How to complete this task:
For this exercise, copy out each line of the material below that includes "возможность".

Dataset:
'''

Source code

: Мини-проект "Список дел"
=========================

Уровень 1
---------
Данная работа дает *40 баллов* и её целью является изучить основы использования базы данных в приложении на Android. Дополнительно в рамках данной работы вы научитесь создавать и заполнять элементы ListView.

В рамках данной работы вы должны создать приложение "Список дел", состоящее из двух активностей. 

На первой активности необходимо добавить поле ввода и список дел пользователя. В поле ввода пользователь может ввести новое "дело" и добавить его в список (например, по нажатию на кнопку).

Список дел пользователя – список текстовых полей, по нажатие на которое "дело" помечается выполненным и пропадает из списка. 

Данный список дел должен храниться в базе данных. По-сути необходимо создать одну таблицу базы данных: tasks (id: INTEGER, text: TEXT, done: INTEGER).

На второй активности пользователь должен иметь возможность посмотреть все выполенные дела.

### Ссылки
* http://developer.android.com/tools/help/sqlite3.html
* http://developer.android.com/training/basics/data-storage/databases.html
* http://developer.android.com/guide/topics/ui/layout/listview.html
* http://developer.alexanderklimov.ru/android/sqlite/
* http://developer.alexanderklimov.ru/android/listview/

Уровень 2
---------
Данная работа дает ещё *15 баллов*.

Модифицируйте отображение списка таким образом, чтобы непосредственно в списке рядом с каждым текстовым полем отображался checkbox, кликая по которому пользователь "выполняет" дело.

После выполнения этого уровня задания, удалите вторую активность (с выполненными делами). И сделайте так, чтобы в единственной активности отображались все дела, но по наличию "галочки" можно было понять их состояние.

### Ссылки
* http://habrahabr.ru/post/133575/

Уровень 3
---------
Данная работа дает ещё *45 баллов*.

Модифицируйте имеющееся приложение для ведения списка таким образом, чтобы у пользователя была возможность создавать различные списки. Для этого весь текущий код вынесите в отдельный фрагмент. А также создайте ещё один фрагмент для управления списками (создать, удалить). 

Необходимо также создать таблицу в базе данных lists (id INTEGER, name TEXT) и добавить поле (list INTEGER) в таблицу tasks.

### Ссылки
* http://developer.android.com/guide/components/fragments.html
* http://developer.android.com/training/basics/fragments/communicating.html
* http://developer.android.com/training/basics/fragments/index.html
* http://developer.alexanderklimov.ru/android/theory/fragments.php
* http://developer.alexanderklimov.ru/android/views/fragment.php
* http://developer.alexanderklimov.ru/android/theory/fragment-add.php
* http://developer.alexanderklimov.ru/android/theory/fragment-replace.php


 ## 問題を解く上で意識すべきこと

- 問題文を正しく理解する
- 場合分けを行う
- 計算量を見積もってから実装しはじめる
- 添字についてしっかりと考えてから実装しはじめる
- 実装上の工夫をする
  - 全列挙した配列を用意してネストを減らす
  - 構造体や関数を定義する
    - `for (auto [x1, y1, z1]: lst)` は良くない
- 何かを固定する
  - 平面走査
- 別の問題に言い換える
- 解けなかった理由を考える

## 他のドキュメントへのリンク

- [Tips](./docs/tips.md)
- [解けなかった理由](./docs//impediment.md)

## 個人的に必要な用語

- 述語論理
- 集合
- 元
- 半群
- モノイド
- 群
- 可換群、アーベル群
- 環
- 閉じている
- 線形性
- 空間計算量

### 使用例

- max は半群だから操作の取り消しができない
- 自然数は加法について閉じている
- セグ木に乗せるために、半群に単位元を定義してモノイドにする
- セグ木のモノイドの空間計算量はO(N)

'''

Solution to this problem:
На второй активности пользователь должен иметь возможность посмотреть все выполенные дела.
Модифицируйте имеющееся приложение для ведения списка таким образом, чтобы у пользователя была возможность создавать различные списки. Для этого весь текущий код вынесите в отдельный фрагмент. А также создайте ещё один фрагмент для управления списками (создать, удалить). 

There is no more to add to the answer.